Bane of Souls by Thaddeus White tells the story of a town experiencing a spate of murders, and the attempts of various characters including mages, the guard captain and others to find and defeat the culprit.
I’ll admit at this stage that I have not finished reading this book. I got a little further than two thirds of the way through and gave up.
The blurb available on Amazon suggests that the protagonist is Horst, a young nomadic trader who learns he has magical abilities and has to remain in Highford for training. However, there are several other points of view, including important mages, the guard captain and beggar Francis. The head-hopping enables a wider view of what’s going on and gives the reader information that characters don’t have, building tension, but means that it is difficult to understand any of the characters in any depth.
Horst himself seems a superfluous character. In the two thirds of the book I’ve read, he has made almost no impact upon the plot; that impact he has made, in his scenes with Francis, could have been fulfilled more neatly by other characters. In all else, he follows instructions from his tutors and makes almost no decisions for himself. Most of his scenes have very little to do with the core plot relating to the murders and their culprit.
Characterisation in general is fairly shallow. Most characters are distinct from one another, but in cultural ways rather than personality – Horst’s thoughts and actions are clearly very much based on his culture and upbringing, for example, and go no further. In one case, the character Francis seems to accept a state of affairs far too easily and unquestioningly – which serves the plot, but at the cost of his characterisation.
White has, however, managed to give his characters a distinct voice each, which are generally appropriate to their social position and background.
The plot is carefully woven, with lots of characters and elements involved, but after the half-way point, which feels very much like an ending on its own, the pacing slows down and direction is lost; this is why I stopped reading. There remained little pulling me forward.
White occasionally uses language which is obscure or academic, requiring even me (and I like to think I’ve got a strong vocabulary) to look words up – which isn’t good for immersion. Sometimes sentence structure is awkward. When his language is better targeted to the audience’s reading level, though, he is skilled at painting a scene, giving just the right amount of information about the setting and atmosphere before launching into the scene’s activity.
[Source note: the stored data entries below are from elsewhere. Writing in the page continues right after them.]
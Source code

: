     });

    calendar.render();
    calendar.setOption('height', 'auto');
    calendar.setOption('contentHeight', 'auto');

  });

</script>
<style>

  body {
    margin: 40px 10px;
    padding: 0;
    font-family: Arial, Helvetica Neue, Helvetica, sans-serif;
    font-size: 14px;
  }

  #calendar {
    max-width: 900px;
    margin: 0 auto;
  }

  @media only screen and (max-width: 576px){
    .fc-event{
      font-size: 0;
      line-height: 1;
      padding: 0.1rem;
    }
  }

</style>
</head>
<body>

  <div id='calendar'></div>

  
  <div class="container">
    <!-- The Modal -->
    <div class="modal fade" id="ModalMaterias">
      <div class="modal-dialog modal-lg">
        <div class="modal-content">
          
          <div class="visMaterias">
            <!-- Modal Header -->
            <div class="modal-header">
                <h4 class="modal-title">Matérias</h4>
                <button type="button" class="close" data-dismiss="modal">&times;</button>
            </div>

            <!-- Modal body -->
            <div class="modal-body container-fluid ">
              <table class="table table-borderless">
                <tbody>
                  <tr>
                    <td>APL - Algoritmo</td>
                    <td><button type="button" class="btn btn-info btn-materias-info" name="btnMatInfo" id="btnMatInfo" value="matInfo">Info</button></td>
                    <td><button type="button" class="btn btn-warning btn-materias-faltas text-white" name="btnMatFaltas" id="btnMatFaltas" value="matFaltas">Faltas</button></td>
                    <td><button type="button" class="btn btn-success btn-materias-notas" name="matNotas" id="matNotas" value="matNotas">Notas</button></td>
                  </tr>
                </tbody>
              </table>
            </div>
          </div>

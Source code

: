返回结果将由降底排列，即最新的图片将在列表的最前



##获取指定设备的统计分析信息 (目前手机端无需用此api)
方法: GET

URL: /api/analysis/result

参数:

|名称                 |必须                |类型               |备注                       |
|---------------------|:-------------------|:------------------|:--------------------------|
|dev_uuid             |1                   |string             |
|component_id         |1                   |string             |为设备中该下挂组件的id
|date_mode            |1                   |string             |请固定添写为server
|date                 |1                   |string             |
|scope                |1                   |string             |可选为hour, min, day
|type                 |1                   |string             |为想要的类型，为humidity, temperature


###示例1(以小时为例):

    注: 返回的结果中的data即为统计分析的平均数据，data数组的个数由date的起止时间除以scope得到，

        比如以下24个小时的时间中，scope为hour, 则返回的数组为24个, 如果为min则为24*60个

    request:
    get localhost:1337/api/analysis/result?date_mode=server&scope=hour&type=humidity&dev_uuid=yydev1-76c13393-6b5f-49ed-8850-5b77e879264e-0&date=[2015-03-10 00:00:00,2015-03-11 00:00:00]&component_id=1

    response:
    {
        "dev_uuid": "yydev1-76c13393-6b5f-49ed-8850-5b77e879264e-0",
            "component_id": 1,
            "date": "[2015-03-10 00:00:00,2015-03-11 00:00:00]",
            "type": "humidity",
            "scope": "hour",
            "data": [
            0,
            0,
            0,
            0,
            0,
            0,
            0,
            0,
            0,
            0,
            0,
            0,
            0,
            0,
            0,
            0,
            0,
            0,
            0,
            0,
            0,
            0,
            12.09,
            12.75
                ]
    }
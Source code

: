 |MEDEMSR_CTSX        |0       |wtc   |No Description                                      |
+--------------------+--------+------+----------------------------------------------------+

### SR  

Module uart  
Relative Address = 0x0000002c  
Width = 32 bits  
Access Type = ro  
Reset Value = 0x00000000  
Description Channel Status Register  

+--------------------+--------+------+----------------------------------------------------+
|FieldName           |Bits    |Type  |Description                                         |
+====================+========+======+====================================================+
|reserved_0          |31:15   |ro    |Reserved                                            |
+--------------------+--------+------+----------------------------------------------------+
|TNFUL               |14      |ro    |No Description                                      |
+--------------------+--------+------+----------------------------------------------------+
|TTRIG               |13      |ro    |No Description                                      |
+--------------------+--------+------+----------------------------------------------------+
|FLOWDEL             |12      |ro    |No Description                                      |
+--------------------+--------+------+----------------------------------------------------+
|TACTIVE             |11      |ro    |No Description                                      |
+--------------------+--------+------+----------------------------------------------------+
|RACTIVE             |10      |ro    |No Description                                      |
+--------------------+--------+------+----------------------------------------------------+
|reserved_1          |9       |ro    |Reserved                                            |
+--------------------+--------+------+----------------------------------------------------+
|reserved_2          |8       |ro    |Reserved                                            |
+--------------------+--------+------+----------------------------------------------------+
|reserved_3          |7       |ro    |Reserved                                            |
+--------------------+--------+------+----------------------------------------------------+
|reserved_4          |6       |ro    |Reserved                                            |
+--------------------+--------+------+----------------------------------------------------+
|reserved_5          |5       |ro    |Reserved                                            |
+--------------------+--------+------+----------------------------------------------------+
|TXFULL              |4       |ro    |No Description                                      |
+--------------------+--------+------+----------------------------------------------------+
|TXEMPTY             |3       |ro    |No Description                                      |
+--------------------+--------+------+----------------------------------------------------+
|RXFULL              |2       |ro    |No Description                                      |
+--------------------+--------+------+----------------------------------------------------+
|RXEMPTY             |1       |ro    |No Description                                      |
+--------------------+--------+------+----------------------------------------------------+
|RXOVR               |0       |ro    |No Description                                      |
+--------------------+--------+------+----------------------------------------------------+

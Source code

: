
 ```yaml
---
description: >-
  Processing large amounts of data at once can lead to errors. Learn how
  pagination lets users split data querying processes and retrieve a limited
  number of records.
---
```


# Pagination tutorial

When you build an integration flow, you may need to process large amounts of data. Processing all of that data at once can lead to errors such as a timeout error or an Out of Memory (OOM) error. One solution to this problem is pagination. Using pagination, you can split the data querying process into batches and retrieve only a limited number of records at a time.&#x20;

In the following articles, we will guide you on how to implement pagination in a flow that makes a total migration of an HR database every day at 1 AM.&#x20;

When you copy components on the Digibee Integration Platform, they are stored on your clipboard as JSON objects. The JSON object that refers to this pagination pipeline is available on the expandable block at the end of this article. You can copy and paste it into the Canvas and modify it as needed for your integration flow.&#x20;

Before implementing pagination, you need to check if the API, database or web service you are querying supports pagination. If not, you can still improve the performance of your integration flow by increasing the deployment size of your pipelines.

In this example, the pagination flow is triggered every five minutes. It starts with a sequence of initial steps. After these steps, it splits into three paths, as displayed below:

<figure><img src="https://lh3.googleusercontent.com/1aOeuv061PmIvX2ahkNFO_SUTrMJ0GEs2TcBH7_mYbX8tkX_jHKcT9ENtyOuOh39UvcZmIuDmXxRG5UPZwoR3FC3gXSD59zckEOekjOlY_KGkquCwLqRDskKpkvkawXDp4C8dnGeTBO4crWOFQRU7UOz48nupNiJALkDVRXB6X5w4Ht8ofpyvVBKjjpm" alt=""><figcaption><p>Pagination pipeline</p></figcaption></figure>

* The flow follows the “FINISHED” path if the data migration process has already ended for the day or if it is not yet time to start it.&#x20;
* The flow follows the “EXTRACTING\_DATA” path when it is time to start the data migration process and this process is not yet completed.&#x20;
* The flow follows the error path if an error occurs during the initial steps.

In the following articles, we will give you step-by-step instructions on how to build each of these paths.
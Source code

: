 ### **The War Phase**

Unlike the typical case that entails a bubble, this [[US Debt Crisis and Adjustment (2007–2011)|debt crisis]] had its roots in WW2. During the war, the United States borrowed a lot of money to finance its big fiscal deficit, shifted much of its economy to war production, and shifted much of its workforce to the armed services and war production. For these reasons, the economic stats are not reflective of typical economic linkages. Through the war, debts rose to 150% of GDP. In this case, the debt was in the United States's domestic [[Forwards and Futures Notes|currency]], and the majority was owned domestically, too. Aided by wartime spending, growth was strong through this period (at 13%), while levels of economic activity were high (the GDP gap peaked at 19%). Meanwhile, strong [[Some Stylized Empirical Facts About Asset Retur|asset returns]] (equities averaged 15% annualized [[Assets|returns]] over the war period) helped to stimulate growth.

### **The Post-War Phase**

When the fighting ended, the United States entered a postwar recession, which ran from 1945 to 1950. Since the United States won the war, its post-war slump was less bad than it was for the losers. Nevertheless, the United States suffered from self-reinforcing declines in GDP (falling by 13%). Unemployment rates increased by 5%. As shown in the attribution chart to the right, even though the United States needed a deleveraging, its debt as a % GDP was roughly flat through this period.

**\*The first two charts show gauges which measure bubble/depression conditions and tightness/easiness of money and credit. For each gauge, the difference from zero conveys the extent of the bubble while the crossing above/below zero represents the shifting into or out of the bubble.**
Bane of Souls could have benefitted from a thorough round of editing. Structurally, it could have been improved to keep pacing up after the midpoint and to tighten the focus around key characters rather than hopping between at least seven points of view. A line edit could have eliminated the problem of obscure words and sentence flow and tightened the prose.
In terms of revealing information about the murders, White has judged well. He reveals just enough about the murderer to keep the plot moving forward while keeping enough back to keep the mystery in place.
Worldbuilding is strong. While the events (as far as I have read) all occur in the same place, Highford, there is a strong sense of the wider world, and the influences and pressures events outside Highford have on what’s going on inside. The linguistic choices – using Latinesque words for the mages, French-style language for the ruling, occupying class, English-sounding words for the main population of Highford and Germanic sounds for the culture Horst comes from – is a little blunt, but effective. Highford itself has some interesting flavours and the magical elements of the world are cool, fun and fit well within the story and setting.
Overall I rate Bane of Souls at 5/10. It is strong enough until the midpoint to keep me reading, but needs tightening up across many facets, with fluff removed and something more compelling after the midpoint climax to drive the story forward.